- Opening Delimiter -
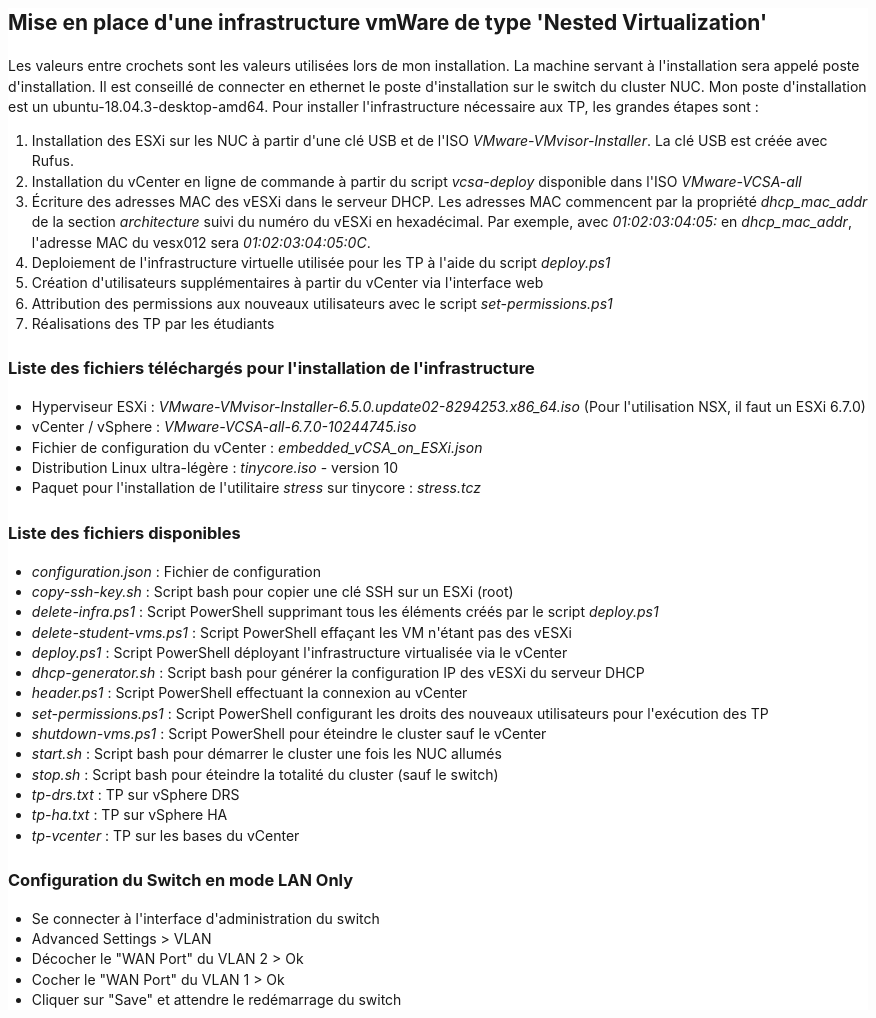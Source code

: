 ## Mise en place d'une infrastructure vmWare de type 'Nested Virtualization'
Les valeurs entre crochets sont les valeurs utilisées lors de mon installation.
La machine servant à l'installation sera appelé poste d'installation.
Il est conseillé de connecter en ethernet le poste d'installation sur le switch du cluster NUC.
Mon poste d'installation est un ubuntu-18.04.3-desktop-amd64.
Pour installer l'infrastructure nécessaire aux TP, les grandes étapes sont :
1. Installation des ESXi sur les NUC à partir d'une clé USB et de  l'ISO *VMware-VMvisor-Installer*.
La clé USB est créée avec Rufus.
2. Installation du vCenter en ligne de commande à partir du script *vcsa-deploy* disponible dans l'ISO *VMware-VCSA-all*
3. Écriture des adresses MAC des vESXi dans le serveur DHCP. Les adresses MAC commencent par la propriété *dhcp_mac_addr* de la section *architecture* suivi du numéro du vESXi en hexadécimal. Par exemple, avec *01:02:03:04:05:* en *dhcp_mac_addr*, l'adresse MAC du vesx012 sera *01:02:03:04:05:0C*.
4. Deploiement de l'infrastructure virtuelle utilisée pour les TP à l'aide du script *deploy.ps1*
5. Création d'utilisateurs supplémentaires à partir du vCenter via l'interface web
6. Attribution des permissions aux nouveaux utilisateurs avec le script *set-permissions.ps1*
7. Réalisations des TP par les étudiants

### Liste des fichiers téléchargés pour l'installation de l'infrastructure
* Hyperviseur ESXi : *VMware-VMvisor-Installer-6.5.0.update02-8294253.x86_64.iso* (Pour l'utilisation NSX, il faut un ESXi 6.7.0)
* vCenter / vSphere : *VMware-VCSA-all-6.7.0-10244745.iso*
* Fichier de configuration du vCenter : *embedded_vCSA_on_ESXi.json*
* Distribution Linux ultra-légère : *tinycore.iso* - version 10
* Paquet pour l'installation de l'utilitaire *stress* sur tinycore : *stress.tcz*

### Liste des fichiers disponibles
* *configuration.json* : Fichier de configuration
* *copy-ssh-key.sh* : Script bash pour copier une clé SSH sur un ESXi (root)
* *delete-infra.ps1* : Script PowerShell supprimant tous les éléments créés par le script *deploy.ps1*
* *delete-student-vms.ps1* : Script PowerShell effaçant les VM n'étant pas des vESXi
* *deploy.ps1* : Script PowerShell déployant l'infrastructure virtualisée via le vCenter
* *dhcp-generator.sh* : Script bash pour générer la configuration IP des vESXi du serveur DHCP
* *header.ps1* : Script PowerShell effectuant la connexion au vCenter
* *set-permissions.ps1* : Script PowerShell configurant les droits des nouveaux utilisateurs pour l'exécution des TP
* *shutdown-vms.ps1* : Script PowerShell pour éteindre le cluster sauf le vCenter
* *start.sh* : Script bash pour démarrer le cluster une fois les NUC allumés
* *stop.sh* : Script bash pour éteindre la totalité du cluster (sauf le switch)
* *tp-drs.txt* : TP sur vSphere DRS
* *tp-ha.txt* : TP sur vSphere HA
* *tp-vcenter* : TP sur les bases du vCenter

### Configuration du Switch en mode LAN Only
* Se connecter à l'interface d'administration du switch
* Advanced Settings > VLAN
* Décocher le "WAN Port" du VLAN 2 > Ok
* Cocher le "WAN Port" du VLAN 1 > Ok
* Cliquer sur "Save" et attendre le redémarrage du switch
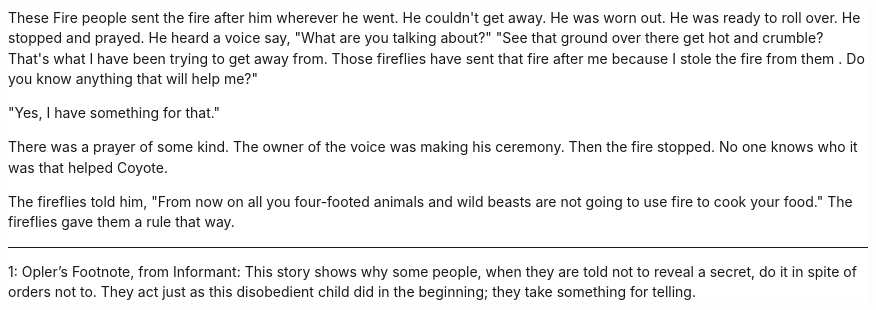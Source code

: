 These Fire people sent the fire after him wherever he went. He couldn't get away. He was worn out. He was ready to roll over. He stopped and prayed. He heard a voice say, "What are you talking about?" "See that ground over there get hot and crumble? That's what I have been trying to get away from. Those fireflies have sent that fire after me because I stole the fire from them . Do you know anything that will help me?"

"Yes, I have something for that."

There was a prayer of some kind. The owner of the voice was making his ceremony. Then the fire stopped. No one knows who it was that helped Coyote.

The fireflies told him, "From now on all you four-footed animals and wild beasts are not going to use fire to cook your food."
The fireflies gave them a rule that way.

***
<a name="myfootnote1">1</a>: Opler’s Footnote, from Informant: This story shows why some people, when they are told not to reveal a secret, do it in spite of orders not to. They act just as this disobedient child did in the beginning; they take something for telling. 
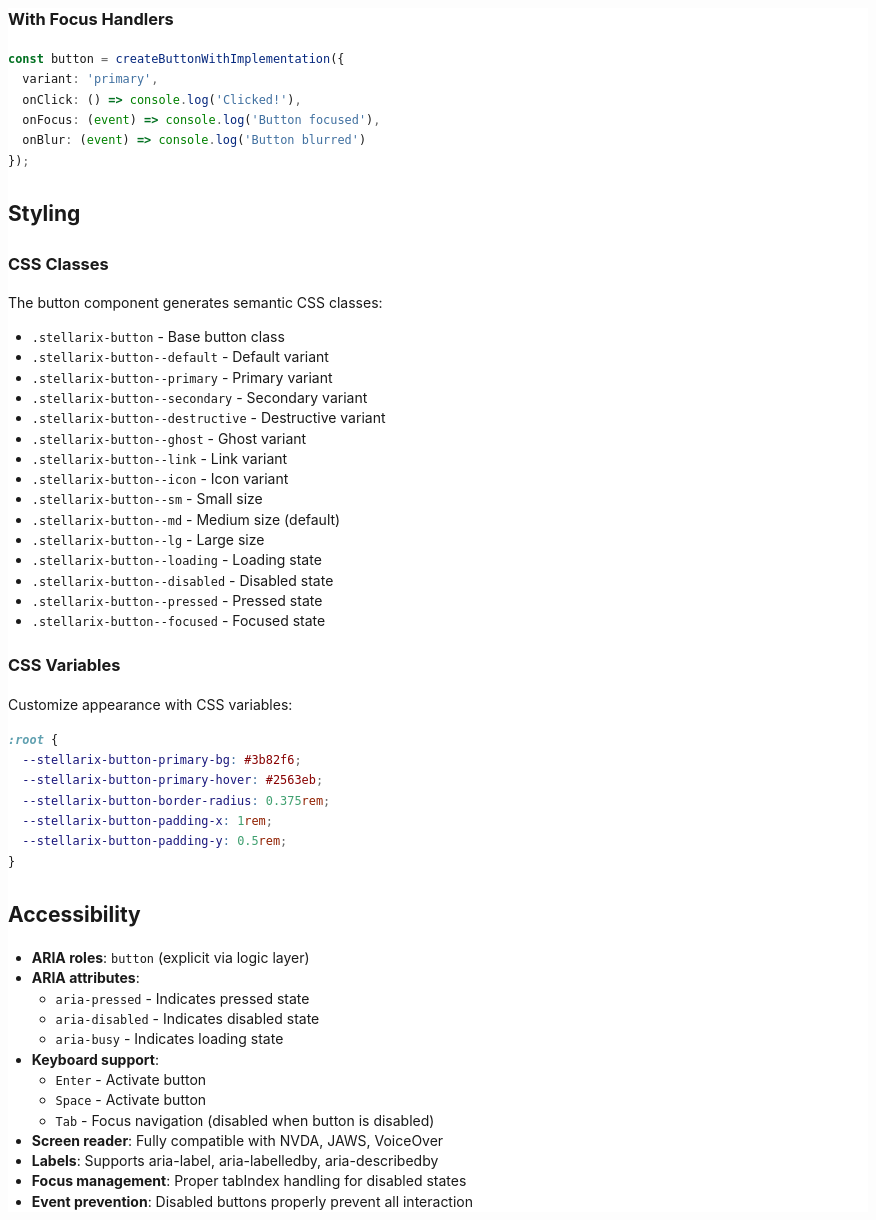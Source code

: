 ### With Focus Handlers

```typescript
const button = createButtonWithImplementation({
  variant: 'primary',
  onClick: () => console.log('Clicked!'),
  onFocus: (event) => console.log('Button focused'),
  onBlur: (event) => console.log('Button blurred')
});
```

## Styling

### CSS Classes

The button component generates semantic CSS classes:

- `.stellarix-button` - Base button class
- `.stellarix-button--default` - Default variant
- `.stellarix-button--primary` - Primary variant
- `.stellarix-button--secondary` - Secondary variant
- `.stellarix-button--destructive` - Destructive variant
- `.stellarix-button--ghost` - Ghost variant
- `.stellarix-button--link` - Link variant
- `.stellarix-button--icon` - Icon variant
- `.stellarix-button--sm` - Small size
- `.stellarix-button--md` - Medium size (default)
- `.stellarix-button--lg` - Large size
- `.stellarix-button--loading` - Loading state
- `.stellarix-button--disabled` - Disabled state
- `.stellarix-button--pressed` - Pressed state
- `.stellarix-button--focused` - Focused state

### CSS Variables

Customize appearance with CSS variables:

```css
:root {
  --stellarix-button-primary-bg: #3b82f6;
  --stellarix-button-primary-hover: #2563eb;
  --stellarix-button-border-radius: 0.375rem;
  --stellarix-button-padding-x: 1rem;
  --stellarix-button-padding-y: 0.5rem;
}
```

## Accessibility

- **ARIA roles**: `button` (explicit via logic layer)
- **ARIA attributes**: 
  - `aria-pressed` - Indicates pressed state
  - `aria-disabled` - Indicates disabled state
  - `aria-busy` - Indicates loading state
- **Keyboard support**: 
  - `Enter` - Activate button
  - `Space` - Activate button
  - `Tab` - Focus navigation (disabled when button is disabled)
- **Screen reader**: Fully compatible with NVDA, JAWS, VoiceOver
- **Labels**: Supports aria-label, aria-labelledby, aria-describedby
- **Focus management**: Proper tabIndex handling for disabled states
- **Event prevention**: Disabled buttons properly prevent all interaction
- Closing Delimiter -
Find the lines of the listing above that hold "interface". Please copy them.

5. Création d'utilisateurs supplémentaires à partir du vCenter via l'interface web
* Se connecter à l'interface d'administration du switch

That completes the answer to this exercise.